Records from a data source
•••

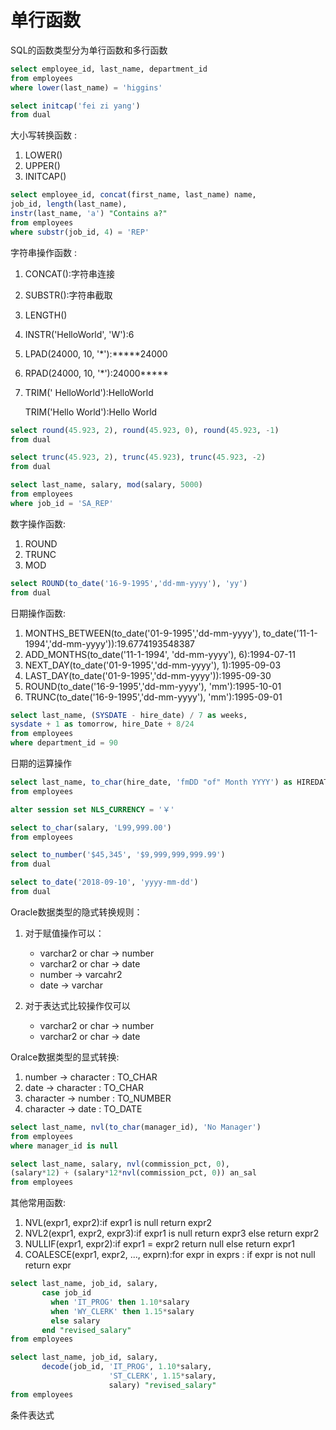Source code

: # 单行函数

SQL的函数类型分为单行函数和多行函数

```sql
select employee_id, last_name, department_id
from employees
where lower(last_name) = 'higgins'

select initcap('fei zi yang')
from dual
```

大小写转换函数 :

1. LOWER()
2. UPPER()
3. INITCAP()

```sql
select employee_id, concat(first_name, last_name) name,
job_id, length(last_name),
instr(last_name, 'a') "Contains a?"
from employees
where substr(job_id, 4) = 'REP'
```

字符串操作函数 :

1. CONCAT():字符串连接
2. SUBSTR():字符串截取
3. LENGTH()
4. INSTR('HelloWorld', 'W'):6
5. LPAD(24000, 10, '*'):*****24000
6. RPAD(24000, 10, '*'):24000*****
7. TRIM(' HelloWorld'):HelloWorld

    TRIM('Hello World'):Hello World

```sql
select round(45.923, 2), round(45.923, 0), round(45.923, -1)
from dual

select trunc(45.923, 2), trunc(45.923), trunc(45.923, -2)
from dual

select last_name, salary, mod(salary, 5000)
from employees
where job_id = 'SA_REP'
```

数字操作函数:

1. ROUND
2. TRUNC
3. MOD

```sql
select ROUND(to_date('16-9-1995','dd-mm-yyyy'), 'yy')
from dual
```

日期操作函数:

1. MONTHS_BETWEEN(to_date('01-9-1995','dd-mm-yyyy'), to_date('11-1-1994','dd-mm-yyyy')):19.6774193548387
2. ADD_MONTHS(to_date('11-1-1994', 'dd-mm-yyyy'), 6):1994-07-11
3. NEXT_DAY(to_date('01-9-1995','dd-mm-yyyy'), 1):1995-09-03
4. LAST_DAY(to_date('01-9-1995','dd-mm-yyyy')):1995-09-30
5. ROUND(to_date('16-9-1995','dd-mm-yyyy'), 'mm'):1995-10-01
6. TRUNC(to_date('16-9-1995','dd-mm-yyyy'), 'mm'):1995-09-01

```sql
select last_name, (SYSDATE - hire_date) / 7 as weeks,
sysdate + 1 as tomorrow, hire_Date + 8/24
from employees
where department_id = 90
```

日期的运算操作

```sql
select last_name, to_char(hire_date, 'fmDD "of" Month YYYY') as HIREDATE
from employees

alter session set NLS_CURRENCY = '￥'

select to_char(salary, 'L99,999.00')
from employees

select to_number('$45,345', '$9,999,999,999.99')
from dual

select to_date('2018-09-10', 'yyyy-mm-dd')
from dual
```

Oracle数据类型的隐式转换规则：

1. 对于赋值操作可以：
    - varchar2 or char -> number
    - varchar2 or char -> date
    - number -> varcahr2
    - date -> varchar

2. 对于表达式比较操作仅可以
    - varchar2 or char -> number
    - varchar2 or char -> date

Oralce数据类型的显式转换:

1. number -> character : TO_CHAR
2. date -> character : TO_CHAR
3. character -> number : TO_NUMBER
4. character -> date : TO_DATE

```sql
select last_name, nvl(to_char(manager_id), 'No Manager')
from employees
where manager_id is null

select last_name, salary, nvl(commission_pct, 0),
(salary*12) + (salary*12*nvl(commission_pct, 0)) an_sal
from employees
```

其他常用函数:

1. NVL(expr1, expr2):if expr1 is null return expr2
2. NVL2(expr1, expr2, expr3):if expr1 is null return expr3 else return expr2
3. NULLIF(expr1, expr2):if expr1 = expr2 return null else return expr1
4. COALESCE(expr1, expr2, ..., exprn):for expr in exprs : if expr is not null return expr

```sql
select last_name, job_id, salary,
       case job_id
         when 'IT_PROG' then 1.10*salary
         when 'WY_CLERK' then 1.15*salary
         else salary
       end "revised_salary"
from employees

select last_name, job_id, salary,
       decode(job_id, 'IT_PROG', 1.10*salary,
                      'ST_CLERK', 1.15*salary,
                      salary) "revised_salary"
from employees
```

条件表达式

•••

AIM OF THE EXERCISE: Each line above that contains the word "return" must be copied.

ANSWER SECTION:
1. NVL(expr1, expr2):if expr1 is null return expr2
2. NVL2(expr1, expr2, expr3):if expr1 is null return expr3 else return expr2
3. NULLIF(expr1, expr2):if expr1 = expr2 return null else return expr1
4. COALESCE(expr1, expr2, ..., exprn):for expr in exprs : if expr is not null return expr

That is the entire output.